Swany Arctic Mitten – Love these gloves. Keeps me happy with warm fingers. Add hand warmers & love winter again!
Smartwool Merino Sport Fleece Wind Tights – My favorite pants for hiking in winter. Warm, comfortable, and last forever!
We are just discovering winter hiking in Vail. Gorgeous
Davos Trail just minutes from the town of Vail, CO is stunning in winter! Deep snowbanks sparkle in the bright sun as bare Aspen trees mixed with pines line the trail. The higher you hike the more winter wonderland awaits with views that will take your breath away. Did I mention the views? They steal the show as dramatic snow-covered peaks of the Gore Range appear over the horizon and follow you the rest of the way.
Beginner or avid hiker this is a trail for winter months to get outside!
5.7 miles out & back
833 elevation gain
Dogs ok on leash
ROCKY MOUNTAIN NATIONAL PARK
Hiking in the off-season in Rocky Mountain National Park is quiet and incredibly beautiful. We usually come in late spring before the summer and fall reservations start. Highly recommend it for winter/spring hiking!
Preparing makes all the difference in making it an enjoyable and safe experience.
First – check the forecast for the area you plan to hike. If it looks terrible, don’t go! However, if it seems nice, ALWAYS check for avalanche warnings. They can happen in nice weather too. Throughout the US >>> Avalanche.org.
In Colorado: >>> Colorado Avalanche Information Center
NOTABLE ITEMS TO CONSIDER
>MICROSPIKES: Don’t leave without them! Simply attach them to the bottom of your hiking boots and hiking in winter will be safer, easier, and much more enjoyable. Easy to stash in your backpack for changing conditions.
>SNOWSHOES: I find it a rare occurrence when I need my snowshoes with so many trails packed down from previous hikers. However, I have had to turn around when I did not have snowshoes with me. Which has been a disappointment! Postholing is not fun! So if heading up into a high elevation I recommend attaching them to your backpack.

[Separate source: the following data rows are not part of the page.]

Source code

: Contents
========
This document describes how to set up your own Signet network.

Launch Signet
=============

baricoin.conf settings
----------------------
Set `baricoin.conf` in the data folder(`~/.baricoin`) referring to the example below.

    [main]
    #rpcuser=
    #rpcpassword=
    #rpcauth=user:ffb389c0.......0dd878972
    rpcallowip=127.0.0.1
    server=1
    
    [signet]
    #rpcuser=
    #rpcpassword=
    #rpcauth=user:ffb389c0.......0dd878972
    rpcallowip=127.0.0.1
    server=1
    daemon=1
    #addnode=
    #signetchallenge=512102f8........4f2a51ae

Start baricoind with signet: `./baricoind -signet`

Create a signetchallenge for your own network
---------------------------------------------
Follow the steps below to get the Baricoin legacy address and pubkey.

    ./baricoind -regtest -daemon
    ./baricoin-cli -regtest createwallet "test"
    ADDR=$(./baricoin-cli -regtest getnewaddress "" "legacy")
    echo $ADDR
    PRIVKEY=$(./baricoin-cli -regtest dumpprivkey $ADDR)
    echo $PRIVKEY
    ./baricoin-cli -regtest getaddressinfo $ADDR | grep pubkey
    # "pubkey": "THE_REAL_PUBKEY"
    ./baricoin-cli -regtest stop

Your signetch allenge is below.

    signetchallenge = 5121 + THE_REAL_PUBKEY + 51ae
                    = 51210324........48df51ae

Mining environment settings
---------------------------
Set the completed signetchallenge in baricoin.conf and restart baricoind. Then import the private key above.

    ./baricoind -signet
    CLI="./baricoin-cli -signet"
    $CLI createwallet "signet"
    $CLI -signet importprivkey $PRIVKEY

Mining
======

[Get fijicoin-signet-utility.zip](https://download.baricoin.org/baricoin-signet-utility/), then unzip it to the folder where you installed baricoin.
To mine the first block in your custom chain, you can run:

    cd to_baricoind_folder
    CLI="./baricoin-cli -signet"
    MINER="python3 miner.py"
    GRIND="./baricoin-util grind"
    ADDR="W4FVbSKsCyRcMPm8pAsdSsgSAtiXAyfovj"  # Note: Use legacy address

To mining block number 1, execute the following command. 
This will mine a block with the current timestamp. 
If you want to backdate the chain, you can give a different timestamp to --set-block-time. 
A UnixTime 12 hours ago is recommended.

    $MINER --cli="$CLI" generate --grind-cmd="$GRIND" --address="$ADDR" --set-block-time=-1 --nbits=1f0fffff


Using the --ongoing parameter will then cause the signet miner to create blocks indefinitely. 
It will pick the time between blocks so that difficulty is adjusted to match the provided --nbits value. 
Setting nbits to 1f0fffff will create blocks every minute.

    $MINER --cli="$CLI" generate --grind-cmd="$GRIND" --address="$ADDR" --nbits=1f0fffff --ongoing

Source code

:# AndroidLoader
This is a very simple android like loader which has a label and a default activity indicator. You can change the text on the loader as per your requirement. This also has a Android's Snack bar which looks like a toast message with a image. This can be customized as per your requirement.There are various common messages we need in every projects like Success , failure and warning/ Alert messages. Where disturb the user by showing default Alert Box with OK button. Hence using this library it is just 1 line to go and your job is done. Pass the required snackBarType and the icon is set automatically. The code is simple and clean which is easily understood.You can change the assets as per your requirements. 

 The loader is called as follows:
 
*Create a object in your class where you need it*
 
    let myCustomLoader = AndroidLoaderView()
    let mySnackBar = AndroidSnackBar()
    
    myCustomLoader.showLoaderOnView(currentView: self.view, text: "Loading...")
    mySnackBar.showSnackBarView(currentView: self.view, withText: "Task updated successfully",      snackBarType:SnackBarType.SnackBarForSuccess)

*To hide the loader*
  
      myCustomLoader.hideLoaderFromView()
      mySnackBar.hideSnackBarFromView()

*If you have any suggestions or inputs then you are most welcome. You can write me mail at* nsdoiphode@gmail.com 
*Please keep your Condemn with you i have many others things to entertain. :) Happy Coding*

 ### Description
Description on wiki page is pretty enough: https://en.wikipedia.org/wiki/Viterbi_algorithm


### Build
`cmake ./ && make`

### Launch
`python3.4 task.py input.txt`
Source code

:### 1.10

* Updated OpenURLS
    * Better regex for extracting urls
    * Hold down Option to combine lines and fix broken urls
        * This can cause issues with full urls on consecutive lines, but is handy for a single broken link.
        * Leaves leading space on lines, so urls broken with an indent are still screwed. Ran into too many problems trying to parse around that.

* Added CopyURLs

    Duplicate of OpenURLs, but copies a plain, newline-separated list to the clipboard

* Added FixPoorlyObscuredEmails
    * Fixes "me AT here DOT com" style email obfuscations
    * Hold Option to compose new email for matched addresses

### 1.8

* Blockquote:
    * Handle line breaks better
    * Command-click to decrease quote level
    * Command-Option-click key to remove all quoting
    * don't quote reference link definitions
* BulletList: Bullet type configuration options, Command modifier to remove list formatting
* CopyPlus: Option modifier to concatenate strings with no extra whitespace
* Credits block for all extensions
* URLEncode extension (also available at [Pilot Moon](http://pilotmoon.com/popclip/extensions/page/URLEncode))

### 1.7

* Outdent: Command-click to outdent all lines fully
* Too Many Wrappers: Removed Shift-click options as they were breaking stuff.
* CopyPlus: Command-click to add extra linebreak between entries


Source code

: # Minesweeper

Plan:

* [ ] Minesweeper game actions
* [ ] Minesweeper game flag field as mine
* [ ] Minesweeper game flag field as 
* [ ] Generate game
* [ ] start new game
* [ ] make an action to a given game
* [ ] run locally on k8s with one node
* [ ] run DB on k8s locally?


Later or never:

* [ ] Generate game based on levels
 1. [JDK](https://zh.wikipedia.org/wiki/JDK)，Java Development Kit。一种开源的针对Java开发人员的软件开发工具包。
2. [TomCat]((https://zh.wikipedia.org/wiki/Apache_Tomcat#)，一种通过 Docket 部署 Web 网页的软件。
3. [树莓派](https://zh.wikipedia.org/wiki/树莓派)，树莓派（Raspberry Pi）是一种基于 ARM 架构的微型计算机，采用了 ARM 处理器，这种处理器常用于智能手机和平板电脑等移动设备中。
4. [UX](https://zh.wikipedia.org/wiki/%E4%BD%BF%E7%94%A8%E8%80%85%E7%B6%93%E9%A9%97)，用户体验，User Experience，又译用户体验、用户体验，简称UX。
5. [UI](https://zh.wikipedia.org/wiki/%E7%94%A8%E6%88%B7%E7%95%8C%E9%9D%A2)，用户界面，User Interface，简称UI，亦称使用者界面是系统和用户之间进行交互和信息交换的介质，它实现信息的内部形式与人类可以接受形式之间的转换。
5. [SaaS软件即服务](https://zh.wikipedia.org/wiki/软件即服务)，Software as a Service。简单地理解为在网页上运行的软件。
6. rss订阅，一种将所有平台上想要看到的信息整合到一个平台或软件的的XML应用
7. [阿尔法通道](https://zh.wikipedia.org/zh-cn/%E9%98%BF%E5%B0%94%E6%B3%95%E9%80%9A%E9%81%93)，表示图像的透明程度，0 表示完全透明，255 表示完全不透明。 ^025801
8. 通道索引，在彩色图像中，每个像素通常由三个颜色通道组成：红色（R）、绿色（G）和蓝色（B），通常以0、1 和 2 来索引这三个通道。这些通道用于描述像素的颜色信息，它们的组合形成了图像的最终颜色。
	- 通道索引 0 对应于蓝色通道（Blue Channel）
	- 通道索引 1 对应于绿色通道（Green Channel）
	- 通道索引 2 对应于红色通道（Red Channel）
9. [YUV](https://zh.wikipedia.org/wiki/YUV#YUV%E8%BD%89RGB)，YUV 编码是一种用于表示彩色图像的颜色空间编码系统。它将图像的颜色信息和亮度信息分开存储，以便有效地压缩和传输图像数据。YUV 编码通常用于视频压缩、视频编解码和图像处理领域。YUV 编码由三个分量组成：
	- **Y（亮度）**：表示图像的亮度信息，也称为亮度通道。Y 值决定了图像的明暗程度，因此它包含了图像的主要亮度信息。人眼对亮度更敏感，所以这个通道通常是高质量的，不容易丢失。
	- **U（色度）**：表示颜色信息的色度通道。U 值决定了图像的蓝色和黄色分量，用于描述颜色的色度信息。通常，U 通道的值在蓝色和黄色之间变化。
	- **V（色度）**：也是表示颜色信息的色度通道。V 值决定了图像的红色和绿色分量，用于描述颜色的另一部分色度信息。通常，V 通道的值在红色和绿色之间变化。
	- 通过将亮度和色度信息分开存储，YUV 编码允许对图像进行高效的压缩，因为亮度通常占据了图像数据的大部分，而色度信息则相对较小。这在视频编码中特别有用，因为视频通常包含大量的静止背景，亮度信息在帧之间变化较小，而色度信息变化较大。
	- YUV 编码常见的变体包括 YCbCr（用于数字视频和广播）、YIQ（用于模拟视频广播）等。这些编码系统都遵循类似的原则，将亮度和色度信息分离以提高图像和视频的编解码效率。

>TREKKING POLES: Add winter baskets to your poles and they will make hiking in winter much easier.
>SUNGLASSES: A must in Colorado sunshine. Snow glare is intense.
>GAITERS: Essential for deep snow which I often encounter somewhere along a trail even if most areas are minimal snowpack. They help keep the snow from getting down in my boots. Plus, they keep my legs warmer.
One thing I’ve learned is owning gear has given me the freedom to get outside on a whim without any excuses! Even if it’s winter. Once I purchased everything I needed I only buy hand and foot warmers on a regular basis. Otherwise, it simply watching the weather, and off I go.